-- PROBLEM TO WORK ON --
Restate verbatim the span of lines below between the line with "the underlying file" and the line with "to its first", including those two lines, and only that span.

-- SOURCE DATA --
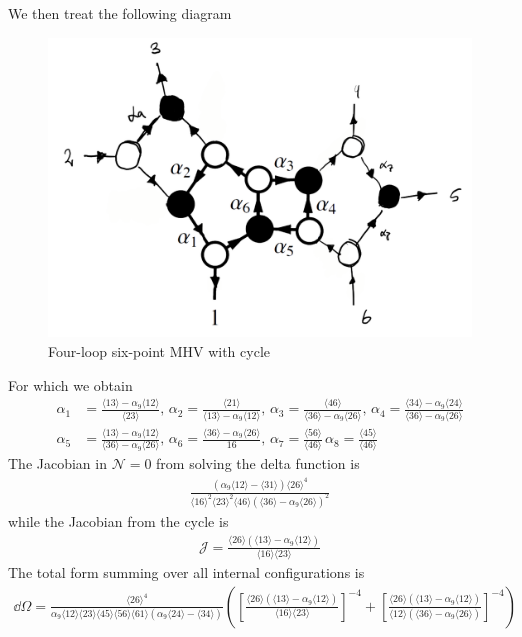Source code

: \documentclass[letter,11pt]{article}
\newcommand{\ab}[1]{\langle #1 \rangle}
\begin{document}
We then treat the following diagram
\begin{figure}[H]
	\centering
	\includegraphics[width=0.4\linewidth]{6pt4l_2}
	\caption{Four-loop six-point MHV with cycle}
	\label{fig:two-loop}
\end{figure}
\noindent
For which we obtain
\begin{equation}
	\begin{aligned}
		\alpha_1&=\frac{\ab{13}-\alpha_9\ab{12}}{\ab{23}},\,\alpha_2=\frac{\ab{21}}{\ab{13}-\alpha_9\ab{12}},\,\alpha_3=\frac{\ab{46}}{\ab{36}-\alpha_9\ab{26}},\,\alpha_4=\frac{\ab{34}-\alpha_9\ab{24}}{\ab{36}-\alpha_9\ab{26}}\\
		\alpha_5&=\frac{\ab{13}-\alpha_9\ab{12}}{\ab{36}-\alpha_9\ab{26}},\,\alpha_6=\frac{\ab{36}-\alpha_9\ab{26}}{16},\,\alpha_7=\frac{\ab{56}}{\ab{46}}\,\alpha_8=\frac{\ab{45}}{\ab{46}}
	\end{aligned}
\end{equation}
The Jacobian in $\mathcal{N}=0$ from solving the delta function is 
\begin{equation}
	\begin{aligned}
		\frac{\left(\alpha_9\ab{12}-\ab{31}\right)\ab{26}^4}{\ab{16}^2\ab{23}^2\ab{46}\left(\ab{36}-\alpha_9 \ab{26}\right)^2}
	\end{aligned}
\end{equation}
while the Jacobian from the cycle is
\begin{equation}
	\begin{aligned}
		\mathcal{J}=\frac{\ab{26}\left(\ab{13}-\alpha_9\ab{12}\right)}{\ab{16}\ab{23}}
	\end{aligned}
\end{equation}
The total form summing over all internal configurations is
\begin{equation}
	\begin{aligned}
		\dd\Omega =\frac{\ab{26}^4}{\alpha_9 \ab{12}\ab{23}\ab{45}\ab{56}\ab{61}\left(\alpha_9\ab{24}-\ab{34}\right)}\left(	\left[\frac{\ab{26}\left(\ab{13}-\alpha_9\ab{12}\right)}{\ab{16}\ab{23}}\right]^{-4}+
		\left[\frac{\ab{26}\left(\ab{13}-\alpha_9\ab{12}\right)}{\ab{12}\left(\ab{36}-\alpha_9\ab{26}\right)}\right]^{-4}\right)
	\end{aligned}
\end{equation}
\end{document}
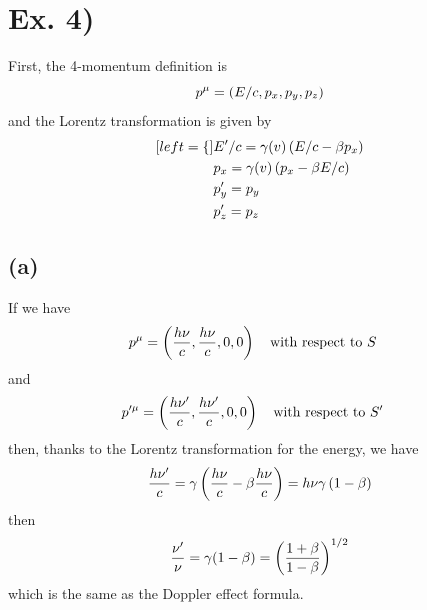 \documentclass[oneside, 10pt, notitlepage]{book}
\begin{document}
\section*{Ex. 4)}

First, the 4-momentum definition is
\begin{equation}
    p^{\mu} = \left(E/c,p_x,p_y,p_z\right)
\end{equation}
and the Lorentz transformation is given by
\begin{subequations}
    \begin{align}[left = \empheqlbrace\,]
    & E'/c = \gamma(v)\lr{E/c - \beta p_x} \\
	& p_x = \gamma(v)\lr{p_x - \beta E/c} \\
	& p'_y= p_y \\
	& p'_z = p_z
    \end{align}
\end{subequations}

\subsection*{(a)}
If we have
\begin{equation}
    p^{\mu} = \lr{\frac{h\nu}{c},\frac{h\nu}{c},0,0} \qq{with respect to \(S\)}
\end{equation}
and
\begin{equation}
    p'^{\mu} = \lr{\frac{h\nu'}{c}, \frac{h\nu'}{c},0,0} \qq{with respect to \(S'\)}
\end{equation}
then, thanks to the Lorentz transformation for the energy, we have
\begin{equation}
    \frac{h\nu'}{c} = \gamma \left( \frac{h\nu}{c} - \beta \frac{h\nu}{c}\right) = h \nu \gamma \left(1-\beta\right)
\end{equation}
then
\begin{equation}
    \frac{\nu'}{\nu} = \gamma (1-\beta) = \left(\frac{1+\beta}{1-\beta}\right)^{1/2}
\end{equation}
which is the same as the Doppler effect formula.
\end{document}
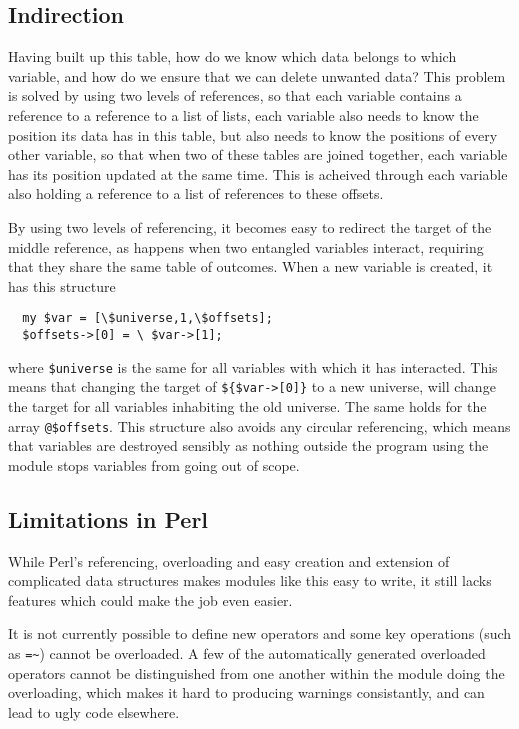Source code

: \documentclass{article}      %
\newcommand{\pvar}[1]{\texttt{\$#1}} %
\newcommand{\ptt}[1]{\texttt{#1}}    %
\begin{document}
\subsection{Indirection}

Having built up this table, how do we know which data belongs to which
variable, and how do we ensure that we can delete unwanted data?
This problem is solved by using two levels of references, so that each
variable contains a reference to a reference to a list of lists, each
variable also needs to know the position its data has in this table,
but also needs to know the positions of every other variable, so that
when two of these tables are joined together, each variable has its
position updated at the same time.
This is acheived through each variable also holding a reference to a
list of references to these offsets.

By using two levels of referencing, it becomes easy to redirect the
target of the middle reference, as happens when two entangled
variables interact, requiring that they share the same table of
outcomes.  When a new variable is created, it has this structure
\begin{verbatim}
  my $var = [\$universe,1,\$offsets];
  $offsets->[0] = \ $var->[1];
\end{verbatim} %
where \pvar{universe} is the same for all variables with which it has
interacted.  This means that changing the target of \verb+${$var->[0]}+ to a
new universe, will change the target for all variables inhabiting the old
universe. The same
holds for the array \ptt{@\$offsets}.  This structure also avoids any
circular referencing, which means that variables are destroyed
sensibly as nothing outside the program using the module stops
variables from going out of scope.

\subsection{Limitations in Perl}

While Perl's referencing, overloading and easy creation and extension
of complicated data structures makes modules like this easy to
write, it still lacks features which could make the job even easier.

It is not currently possible to define new operators and
some key operations (such as \verb+=~+) cannot be overloaded.  A few of
the automatically generated overloaded operators cannot be
distinguished from one another within the module doing the
overloading, which makes it hard to producing warnings consistantly,
and can lead to ugly code elsewhere.
\end{document}
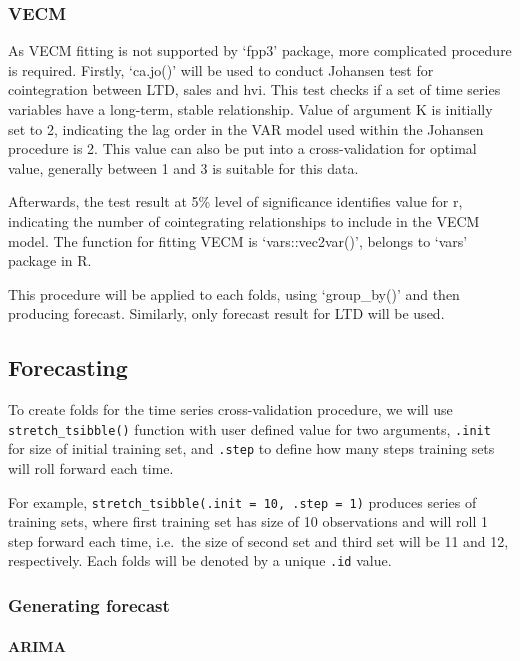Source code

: \documentclass[11pt,a4paper,]{article}
\begin{document}
\subsubsection{VECM}\label{vecm}

As VECM fitting is not supported by `fpp3' package, more complicated procedure is required. Firstly, `ca.jo()' will be used to conduct Johansen test for cointegration between LTD, sales and hvi. This test checks if a set of time series variables have a long-term, stable relationship. Value of argument K is initially set to 2, indicating the lag order in the VAR model used within the Johansen procedure is 2. This value can also be put into a cross-validation for optimal value, generally between 1 and 3 is suitable for this data.

Afterwards, the test result at 5\% level of significance identifies value for r, indicating the number of cointegrating relationships to include in the VECM model. The function for fitting VECM is `vars::vec2var()', belongs to `vars' package in R.

This procedure will be applied to each folds, using `group\_by()' and then producing forecast. Similarly, only forecast result for LTD will be used.

\subsection{Forecasting}\label{forecasting}

To create folds for the time series cross-validation procedure, we will use \texttt{stretch\_tsibble()} function with user defined value for two arguments, \texttt{.init} for size of initial training set, and \texttt{.step} to define how many steps training sets will roll forward each time.

For example, \texttt{stretch\_tsibble(.init\ =\ 10,\ .step\ =\ 1)} produces series of training sets, where first training set has size of 10 observations and will roll 1 step forward each time, i.e.~the size of second set and third set will be 11 and 12, respectively. Each folds will be denoted by a unique \texttt{.id} value.

\subsubsection{Generating forecast}\label{generating-forecast}

\paragraph{ARIMA}\label{arima}
\end{document}
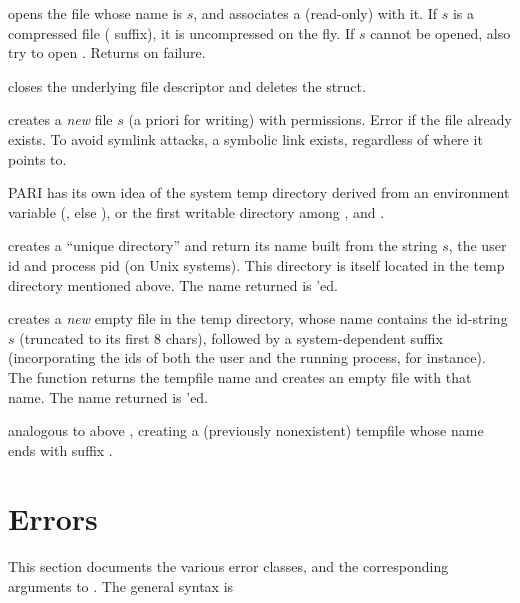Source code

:  opens the file whose name is
$s$,  and associates a (read-only)  with it. If $s$ is a
compressed file ( suffix), it is uncompressed on the fly.
If $s$ cannot be opened, also try to open . Returns 
on failure.

 closes
the underlying file descriptor and deletes the  struct.

creates a \emph{new} file $s$ (a priori for writing) with 
permissions. Error if the file already exists. To avoid symlink attacks,
a symbolic link exists, regardless of where it points to.


PARI has its own idea of the system temp directory derived from an
environment variable (, else ), or the first
writable directory among ,  and .

 creates a ``unique directory''
and return its name built from the string $s$, the user id and process pid
(on Unix systems). This directory is itself located in the temp
directory mentioned above. The name returned is 'ed.

 creates a \emph{new} empty
file in the temp directory, whose name contains the id-string $s$ (truncated
to its first $8$ chars), followed by a system-dependent suffix (incorporating
the ids of both the user and the running process, for instance). The function
returns the tempfile name and creates an empty file with that name. The name
returned is 'ed.

analogous to above , creating a (previously
nonexistent) tempfile whose name ends with suffix .

\section{Errors}\label{se:errors}

This section documents the various error classes, and the corresponding
arguments to . The general syntax is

-- ANSWER TO THIS TASK --
the underlying file descriptor and deletes the  struct.

creates a \emph{new} file $s$ (a priori for writing) with 
permissions. Error if the file already exists. To avoid symlink attacks,
a symbolic link exists, regardless of where it points to.


PARI has its own idea of the system temp directory derived from an
environment variable (, else ), or the first
writable directory among ,  and .

 creates a ``unique directory''
and return its name built from the string $s$, the user id and process pid
(on Unix systems). This directory is itself located in the temp
directory mentioned above. The name returned is 'ed.

 creates a \emph{new} empty
file in the temp directory, whose name contains the id-string $s$ (truncated
to its first $8$ chars), followed by a system-dependent suffix (incorporating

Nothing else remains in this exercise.